Scrivere è un lavoro che va costruito pian piano, va coltivato con infinita pazienza e costanza, altrimenti non si va da nessuna parte. Ecco perché è facile perdere fiducia di tanto in tanto: i frutti del proprio impegno arrivano lentamente e spesso si ha la sensazione di non concludere nulla. Non è così, ed è necessario ricordarlo ogni singolo giorno.

Lo ammetto, mi sono lasciata tentare dalla strada più facile. Perché quando non vedi i risultati, quando ti aspetti qualcosa che non arriva, quando le scarse prospettive ti fanno tremare le ginocchia, non è difficile cadere in tentazione e lasciarsi cullare da qualcosa di più semplice, ordinario e prevedibile.

Il guaio è che io e la prevedibilità non andiamo tanto d’accordo. Nemmeno le cose ordinarie mi fanno impazzire. Vorrei un impiego normale e senza sorprese, per provare quella sensazione di tranquillità a fine mese che credo di aver dimenticato. Vorrei. Ma non è quello che desidero, non sono più quella persona. Ho assaggiato una fetta di follia con un pizzico di libertà, e adesso voglio tutta la torta.
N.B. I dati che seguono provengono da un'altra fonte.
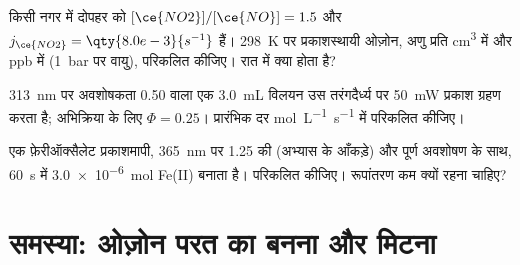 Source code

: \begin{exercise}[$\star\star\star$]\label{exo:b3:photochemistry:10}
किसी नगर में दोपहर को $[\ce{NO2}]/[\ce{NO}] = 1.5$ और $j_{\ce{NO2}} = \qty{8.0e-3}{s^{-1}}$ हैं।
\qty{298}{K} पर प्रकाशस्थायी ओज़ोन, अणु प्रति \unit{cm^3} में और ppb में (\qty{1}{bar} पर वायु), परिकलित कीजिए।
रात में क्या होता है?
\end{exercise}

\begin{exercise}[$\star\star\star$]\label{exo:b3:photochemistry:11}
\qty{313}{nm} पर अवशोषकता 0.50 वाला एक \qty{3.0}{mL} विलयन उस तरंगदैर्ध्य पर \qty{50}{mW}
प्रकाश ग्रहण करता है; अभिक्रिया के लिए $\Phi = 0.25$। प्रारंभिक दर
\unit{mol.L^{-1}.s^{-1}} में परिकलित कीजिए।
\end{exercise}

\begin{exercise}[$\star\star\star$]\label{exo:b3:photochemistry:12}
एक फ़ेरीऑक्सैलेट प्रकाशमापी, \qty{365}{nm} पर 1.25 की  (अभ्यास के
आँकड़े) और पूर्ण अवशोषण के साथ, \qty{60}{s} में \qty{3.0e-6}{mol} Fe(II) बनाता है।
 परिकलित कीजिए। रूपांतरण कम क्यों रहना चाहिए?
\end{exercise}

\section{समस्या: ओज़ोन परत का बनना और मिटना}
Ho fatto troppa strada per rinunciare al panorama che mi aspetta in cima alla montagna. Non tornerò a valle, non sceglierò il sentiero. Le mie mani sono sulla nuda roccia, e i miei piedi ben ancorati alla parete. Posso soltanto salire e vedere cosa mi aspetta al traguardo. Mi sento come un agricoltore che si prende cura del campo: lo ara, lo semina e poi aspetta. Ho seminato tanto da poter sfamare un’intera regione, ora attendo di veder fiorire la mia terra.

Mi piace scrivere perché mi piace leggere. Le trovo due attività che dipendono l’una dall’altra. Leggo, m’innamoro, mi perdo tra le parole e immagino di scrivere le storie delle quali vorrei essere protagonista. Non uso la scrittura solo per lavorare, per scrivere articoli, comunicati stampa o per correggere bozze. Prima di tutto la scrittura è un amore che coltivo anche per il mio piacere intellettuale, per permettere alla mia mente di provare infinite sensazioni.

Mi piace inventare nuovi progetti e ultimamente ne ho due in ballo: Away from You – Lontana da Te, un blog collettivo che spero di far partire molto presto e che racchiuderà le storie di donne che hanno lasciato il nido materno; e poi un racconto nuovo, il terzo dall’inizio dell’anno, di cui ho appena terminato il primo capitolo. Prima o poi mi piacerebbe condividerli su Poet River per farvi conoscere un lato di me diverso dalla poesia.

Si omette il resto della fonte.